- What you should do -
Go through the data and copy every line in which "role" appears.

- Information supplied -
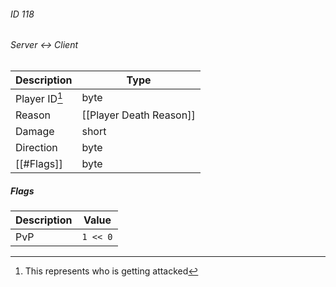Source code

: ###### ID 118
###### Server <-> Client
| Description | Type |
|-------------|------|
| Player ID[^1] | byte |
| Reason       | [[Player Death Reason]] |
| Damage       | short |
| Direction    | byte |
| [[#Flags]]   | byte |

[^1]: This represents who is getting attacked

##### Flags
| Description | Value |
|-------------|------|
| PvP  | `1 << 0` |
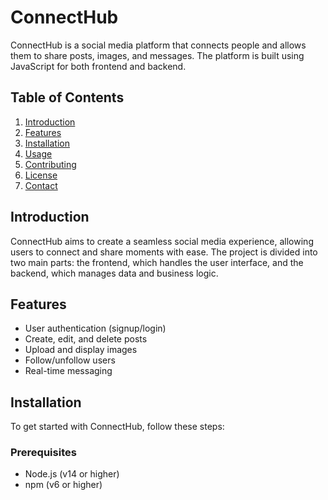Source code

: # ConnectHub

ConnectHub is a social media platform that connects people and allows them to share posts, images, and messages. The platform is built using JavaScript for both frontend and backend.

## Table of Contents
1. [Introduction](#introduction)
2. [Features](#features)
3. [Installation](#installation)
4. [Usage](#usage)
5. [Contributing](#contributing)
6. [License](#license)
7. [Contact](#contact)

## Introduction
ConnectHub aims to create a seamless social media experience, allowing users to connect and share moments with ease. The project is divided into two main parts: the frontend, which handles the user interface, and the backend, which manages data and business logic.

## Features
- User authentication (signup/login)
- Create, edit, and delete posts
- Upload and display images
- Follow/unfollow users
- Real-time messaging

## Installation
To get started with ConnectHub, follow these steps:

### Prerequisites
- Node.js (v14 or higher)
- npm (v6 or higher)

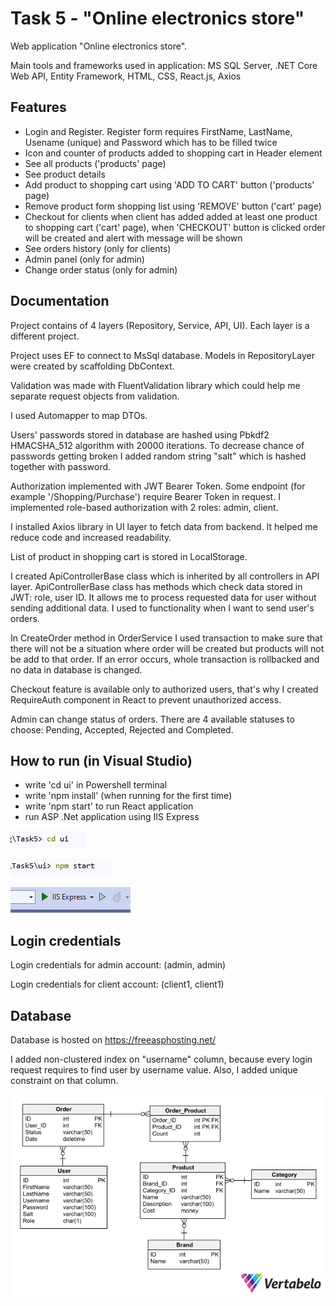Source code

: # Task 5 - "Online electronics store"

Web application "Online electronics store". 

Main tools and frameworks used in application: MS SQL Server, .NET Core Web API, Entity Framework, HTML, CSS, React.js, Axios





## Features

- Login and Register. Register form requires FirstName, LastName, Usename (unique) and Password which has to be filled twice
- Icon and counter of products added to shopping cart in Header element
- See all products ('products' page)
- See product details
- Add product to shopping cart using 'ADD TO CART' button ('products' page)
- Remove product form shopping list using 'REMOVE' button ('cart' page)
- Checkout for clients when client has added added at least one product to shopping cart ('cart' page), when 'CHECKOUT' button is clicked order will be created and alert with message will be shown 
- See orders history (only for clients)
- Admin panel (only for admin)
- Change order status (only for admin)
## Documentation

Project contains of 4 layers (Repository, Service, API, UI). 
Each layer is a different project. 

Project uses EF to connect to MsSql database. 
Models in RepositoryLayer were created by scaffolding DbContext. 

Validation was made with FluentValidation library which could help me separate request objects from validation.

I used Automapper to map DTOs.

Users' passwords stored in database are hashed using Pbkdf2 HMACSHA_512 algorithm with 20000 iterations. 
To decrease chance of passwords getting broken I added random string "salt" which is hashed together with password. 

Authorization implemented with JWT Bearer Token. 
Some endpoint (for example '/Shopping/Purchase') require Bearer Token in request.
I implemented role-based authorization with 2 roles: admin, client. 

I installed Axios library in UI layer to fetch data from backend. 
It helped me reduce code and increased readability.

List of product in shopping cart is stored in LocalStorage.

I created ApiControllerBase class which is inherited by all controllers in API layer. 
ApiControllerBase class has methods which check data stored in JWT: role, user ID. 
It allows me to process requested data for user without sending additional data. 
I used to functionality when I want to send user's orders.

In CreateOrder method in OrderService I used transaction to make sure that there will not be
a situation where order will be created but products will not be add to that order.
If an error occurs, whole transaction is rollbacked and no data in database is changed.

Checkout feature is available only to authorized users, 
that's why I created RequireAuth component in React to prevent unauthorized access.

Admin can change status of orders. 
There are 4 available statuses to choose: Pending, Accepted, Rejected and Completed.



## How to run (in Visual Studio)

- write 'cd ui' in Powershell terminal
- write 'npm install' (when running for the first time) 
- write 'npm start' to run React application
- run ASP .Net application using IIS Express

![first step](https://github.com/MichalOstrowskiSolbeg/Task5/blob/main/screenshot1.png?raw=true)

![second step](https://github.com/MichalOstrowskiSolbeg/Task5/blob/main/screenshot2.png?raw=true)

![third step](https://github.com/MichalOstrowskiSolbeg/Task5/blob/main/screenshot3.png?raw=true)
## Login credentials

Login credentials for admin account: (admin, admin)

Login credentials for client account: (client1, client1)


## Database

Database is hosted on https://freeasphosting.net/

I added non-clustered index on "username" column, because every login request requires to find user by username value.
Also, I added unique constraint on that column.


![Database](https://github.com/MichalOstrowskiSolbeg/Task5/blob/main/Database2.png?raw=true)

- Response box -
I implemented role-based authorization with 2 roles: admin, client. 
ApiControllerBase class has methods which check data stored in JWT: role, user ID. 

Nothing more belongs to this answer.